4) Build an emergency fund for unforeseen expenses. Anticipate expenses that you might have in the future and save for it so there will be no need for you to borrow from the Credit Company or bank. Learn to live way below your means. Spend a lot less and only on essentials. The money you save can go to your emergency fund.

5) Use cash for all your purchases. It may be more convenient to use a credit card but it also makes it easier for you to spend more. By using cash, you will feel the burn more and make you think again before buying.

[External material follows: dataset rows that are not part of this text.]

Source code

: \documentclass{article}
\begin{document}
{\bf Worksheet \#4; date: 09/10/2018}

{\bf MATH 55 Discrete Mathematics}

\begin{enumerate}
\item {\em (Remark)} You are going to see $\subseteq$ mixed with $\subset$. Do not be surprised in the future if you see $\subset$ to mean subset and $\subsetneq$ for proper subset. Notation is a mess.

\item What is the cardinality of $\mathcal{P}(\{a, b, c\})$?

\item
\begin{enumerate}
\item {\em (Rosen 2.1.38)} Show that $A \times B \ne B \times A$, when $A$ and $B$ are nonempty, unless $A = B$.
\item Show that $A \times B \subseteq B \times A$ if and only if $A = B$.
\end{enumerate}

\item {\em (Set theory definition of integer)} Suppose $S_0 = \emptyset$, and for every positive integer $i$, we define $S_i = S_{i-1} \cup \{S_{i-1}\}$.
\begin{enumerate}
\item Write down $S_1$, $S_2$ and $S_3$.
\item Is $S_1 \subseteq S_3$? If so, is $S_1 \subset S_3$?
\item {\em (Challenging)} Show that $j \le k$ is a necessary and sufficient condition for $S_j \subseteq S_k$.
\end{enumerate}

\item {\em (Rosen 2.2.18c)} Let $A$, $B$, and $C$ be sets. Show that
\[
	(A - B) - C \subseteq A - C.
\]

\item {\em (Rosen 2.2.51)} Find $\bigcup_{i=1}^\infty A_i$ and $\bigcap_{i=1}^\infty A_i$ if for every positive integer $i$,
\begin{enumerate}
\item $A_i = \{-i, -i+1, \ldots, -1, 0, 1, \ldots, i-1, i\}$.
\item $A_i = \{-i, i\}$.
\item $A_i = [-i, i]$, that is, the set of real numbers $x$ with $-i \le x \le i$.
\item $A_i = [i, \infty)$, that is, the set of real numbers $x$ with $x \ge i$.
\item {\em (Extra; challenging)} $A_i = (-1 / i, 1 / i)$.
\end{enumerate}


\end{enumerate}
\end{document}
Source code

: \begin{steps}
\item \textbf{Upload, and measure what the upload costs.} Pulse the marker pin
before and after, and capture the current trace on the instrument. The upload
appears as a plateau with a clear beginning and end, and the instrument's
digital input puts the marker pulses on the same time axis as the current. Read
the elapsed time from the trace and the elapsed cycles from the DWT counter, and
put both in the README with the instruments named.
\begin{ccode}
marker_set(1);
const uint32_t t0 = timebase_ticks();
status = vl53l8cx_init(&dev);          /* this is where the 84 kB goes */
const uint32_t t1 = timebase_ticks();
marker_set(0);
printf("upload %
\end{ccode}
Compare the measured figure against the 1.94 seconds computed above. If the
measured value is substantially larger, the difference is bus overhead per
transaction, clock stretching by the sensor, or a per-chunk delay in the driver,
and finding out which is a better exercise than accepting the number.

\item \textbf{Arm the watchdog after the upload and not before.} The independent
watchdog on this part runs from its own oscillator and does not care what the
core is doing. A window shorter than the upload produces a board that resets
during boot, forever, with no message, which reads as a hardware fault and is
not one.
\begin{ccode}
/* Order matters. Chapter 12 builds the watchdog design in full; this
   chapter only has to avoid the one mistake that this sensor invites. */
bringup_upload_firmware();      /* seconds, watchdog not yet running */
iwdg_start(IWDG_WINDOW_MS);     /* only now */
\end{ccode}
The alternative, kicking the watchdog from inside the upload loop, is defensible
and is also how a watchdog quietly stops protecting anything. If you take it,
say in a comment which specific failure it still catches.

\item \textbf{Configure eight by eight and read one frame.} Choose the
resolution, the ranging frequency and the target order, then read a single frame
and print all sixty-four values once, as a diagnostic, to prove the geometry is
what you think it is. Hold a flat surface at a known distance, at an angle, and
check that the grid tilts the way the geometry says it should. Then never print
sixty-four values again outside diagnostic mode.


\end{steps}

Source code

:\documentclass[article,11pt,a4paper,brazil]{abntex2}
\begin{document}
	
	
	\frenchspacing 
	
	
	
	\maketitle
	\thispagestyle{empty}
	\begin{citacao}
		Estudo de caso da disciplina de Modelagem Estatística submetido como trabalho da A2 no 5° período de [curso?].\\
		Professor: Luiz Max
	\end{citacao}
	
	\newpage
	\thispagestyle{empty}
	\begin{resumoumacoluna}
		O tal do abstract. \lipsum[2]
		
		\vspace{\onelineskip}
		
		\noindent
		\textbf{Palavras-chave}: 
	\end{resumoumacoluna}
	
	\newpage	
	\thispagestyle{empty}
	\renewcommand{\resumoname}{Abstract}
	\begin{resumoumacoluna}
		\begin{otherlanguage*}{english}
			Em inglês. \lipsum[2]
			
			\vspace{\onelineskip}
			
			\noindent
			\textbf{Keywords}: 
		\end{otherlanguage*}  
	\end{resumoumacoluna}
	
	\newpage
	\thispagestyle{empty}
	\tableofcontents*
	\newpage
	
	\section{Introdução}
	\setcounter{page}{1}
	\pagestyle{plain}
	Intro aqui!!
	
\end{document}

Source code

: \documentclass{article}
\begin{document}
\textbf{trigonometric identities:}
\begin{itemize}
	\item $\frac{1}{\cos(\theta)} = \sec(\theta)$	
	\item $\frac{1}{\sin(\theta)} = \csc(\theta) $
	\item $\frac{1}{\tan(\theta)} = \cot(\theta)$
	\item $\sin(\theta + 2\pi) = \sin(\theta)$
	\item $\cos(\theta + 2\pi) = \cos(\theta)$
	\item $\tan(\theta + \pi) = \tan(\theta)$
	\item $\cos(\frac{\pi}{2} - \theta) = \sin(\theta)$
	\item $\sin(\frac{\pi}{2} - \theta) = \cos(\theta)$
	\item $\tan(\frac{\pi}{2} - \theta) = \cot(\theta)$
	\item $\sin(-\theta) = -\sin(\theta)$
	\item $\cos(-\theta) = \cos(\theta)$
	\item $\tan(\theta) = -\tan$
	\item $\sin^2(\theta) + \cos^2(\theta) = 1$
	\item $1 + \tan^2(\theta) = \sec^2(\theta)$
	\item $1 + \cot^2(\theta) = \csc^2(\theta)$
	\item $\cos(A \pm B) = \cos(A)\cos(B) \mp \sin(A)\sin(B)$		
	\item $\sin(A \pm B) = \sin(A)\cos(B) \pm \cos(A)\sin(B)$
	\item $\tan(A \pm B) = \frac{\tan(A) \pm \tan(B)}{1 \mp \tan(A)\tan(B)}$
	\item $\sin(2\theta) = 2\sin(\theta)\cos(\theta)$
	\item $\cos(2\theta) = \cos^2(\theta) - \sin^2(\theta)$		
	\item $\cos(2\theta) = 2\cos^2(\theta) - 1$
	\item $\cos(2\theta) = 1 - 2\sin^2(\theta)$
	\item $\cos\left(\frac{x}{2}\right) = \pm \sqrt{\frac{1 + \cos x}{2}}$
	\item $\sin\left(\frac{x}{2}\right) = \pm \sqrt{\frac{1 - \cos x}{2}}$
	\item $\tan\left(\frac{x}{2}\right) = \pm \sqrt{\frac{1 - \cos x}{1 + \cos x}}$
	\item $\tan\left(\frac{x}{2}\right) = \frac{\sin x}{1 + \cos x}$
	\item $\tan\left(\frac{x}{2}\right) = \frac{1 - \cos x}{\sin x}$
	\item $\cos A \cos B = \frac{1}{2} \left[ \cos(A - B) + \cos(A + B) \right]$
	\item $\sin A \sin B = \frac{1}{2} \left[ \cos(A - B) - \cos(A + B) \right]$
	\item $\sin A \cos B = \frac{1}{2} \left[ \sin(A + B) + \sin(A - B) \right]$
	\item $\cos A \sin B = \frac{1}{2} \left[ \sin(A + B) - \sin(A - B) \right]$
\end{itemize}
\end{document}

6) If you feel that your debt problems are too much for you to handle, then it’s a good idea to seek the services of credit counselors. They can help you find out what method of debt elimination will work for you. Since not all debt problems are the same, what works for others might not be effective in your particular case. Solutions can be tailored to fit your needs. Find out what works for you and follow through with it until you eliminate your debt.

7) Limit your spending. You have to truly want to eliminate your debt to be able to do this, otherwise you’ll find yourself reverting back to your bad spending habits. Make your family aware financial difficulties so that they can do their part. Be willing to compromise. There are a lot of things you can do to limit your spending. Be creative about family entertainment so you won’t have to spend more than what is necessary, or better yet, none at all. Avoid eating out except on special occasions and put a freeze on vacations until you’ve paid your dues.

8) Change your perspective about money. How much do you make in a month? In a year? Do you really think that a new car will justify forking over half a year’s salary when you can make do with the old one? Resist impulse buying. If you do not have the cash for it now then you can’t afford it. Another way to curb impulse buying is to save up for that item you want to buy. By the time you have the money, you probably won’t want it anymore.

Stay focused. Most people stumble on the way because they lack the focus and do not take the problem seriously. Be patient and realistic. There is no quick fix to debt elimination. If you find that things are moving too slowly for your liking, don’t lose heart. The only way to debt elimination is slowly and steadily.